*Assigned task*. Check each line below for the word "write". Then give only how many lines have it.

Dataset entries
++++++++++

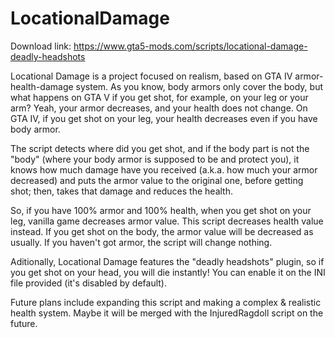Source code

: # LocationalDamage

Download link: https://www.gta5-mods.com/scripts/locational-damage-deadly-headshots

Locational Damage is a project focused on realism, based on GTA IV armor-health-damage system. As you know, body armors only cover the body, but what happens on GTA V if you get shot, for example, on your leg or your arm? Yeah, your armor decreases, and your health does not change. On GTA IV, if you get shot on your leg, your health decreases even if you have body armor.

The script detects where did you get shot, and if the body part is not the "body" (where your body armor is supposed to be and protect you), it knows how much damage have you received (a.k.a. how much your armor decreased) and puts the armor value to the original one, before getting shot; then, takes that damage and reduces the health. 

So, if you have 100% armor and 100% health, when you get shot on your leg, vanilla game decreases armor value. This script decreases health value instead. If you get shot on the body, the armor value will be decreased as usually. If you haven't got armor, the script will change nothing. 

Aditionally, Locational Damage features the "deadly headshots" plugin, so if you get shot on your head, you will die instantly! You can enable it on the INI file provided (it's disabled by default).

Future plans include expanding this script and making a complex & realistic health system. Maybe it will be merged with the InjuredRagdoll script on the future.
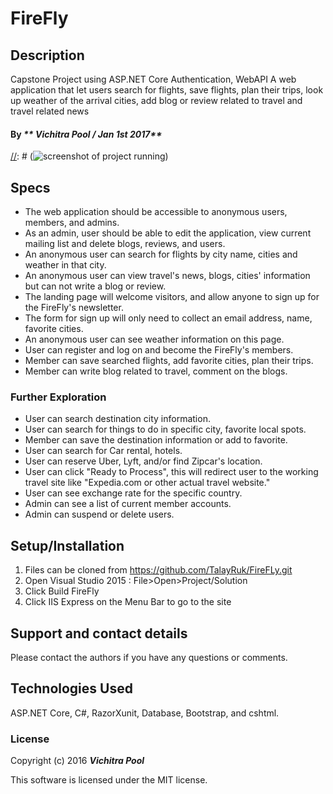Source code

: # FireFly

## Description
Capstone Project using ASP.NET Core Authentication, WebAPI
A web application that let users search for flights, save flights, plan their trips, look up weather of the arrival cities, add blog or review related to travel and travel related news  

#### By _** Vichitra Pool / Jan 1st 2017**_

[//]: # (![screenshot of project running](filename.jpg))


## Specs
 * The web application should be accessible to anonymous users, members, and admins. 
 * As an admin, user should be able to edit the application, view current mailing list and delete blogs, reviews, and users.
 * An anonymous user can search for flights by city name, cities and weather in that city.
 * An anonymous user can view travel's news, blogs, cities' information but can not write a blog or review.
 * The landing page will welcome visitors, and allow anyone to sign up for the FireFly's newsletter. 
 * The form for sign up will only need to collect an email address, name, favorite cities.
 * An anonymous user can see weather information on this page.
 * User can register and log on and become the FireFly's members. 
 * Member can save searched flights, add favorite cities, plan their trips.
 * Member can write blog related to travel, comment on the blogs. 
 
### Further Exploration
 * User can search destination city information. 
 * User can search for things to do in specific city, favorite local spots.
 * Member can save the destination information or add to favorite. 
 * User can search for Car rental, hotels. 
 * User can reserve Uber, Lyft, and/or find Zipcar's location. 
 * User can click "Ready to Process", this will redirect user to the working travel site like "Expedia.com or other actual travel website." 
 * User can see exchange rate for the specific country.
 * Admin can see a list of current member accounts. 
 * Admin can suspend or delete users.





[//]: # (### 5. Testing)
[//]: # (- You'll need to meet two testing requirements before handing the site off to the marketing team.)
[//]: # (1. Tests are present that verify that each route is successfully returning a view.)
[//]: # (2. At least one test to verify that users email addresses are being successfully added to the mailing list.)
  


## Setup/Installation
1. Files can be cloned from https://github.com/TalayRuk/FireFLy.git 
2. Open Visual Studio 2015 : File>Open>Project/Solution
3. Click Build FireFly 
4. Click IIS Express on the Menu Bar to go to the site


## Support and contact details

Please contact the authors if you have any questions or comments.

## Technologies Used

ASP.NET Core, C#, RazorXunit, Database, Bootstrap, and cshtml.

### License

Copyright (c) 2016 **_Vichitra Pool_**

This software is licensed under the MIT license.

++++++++++

*Exercise solution*. 2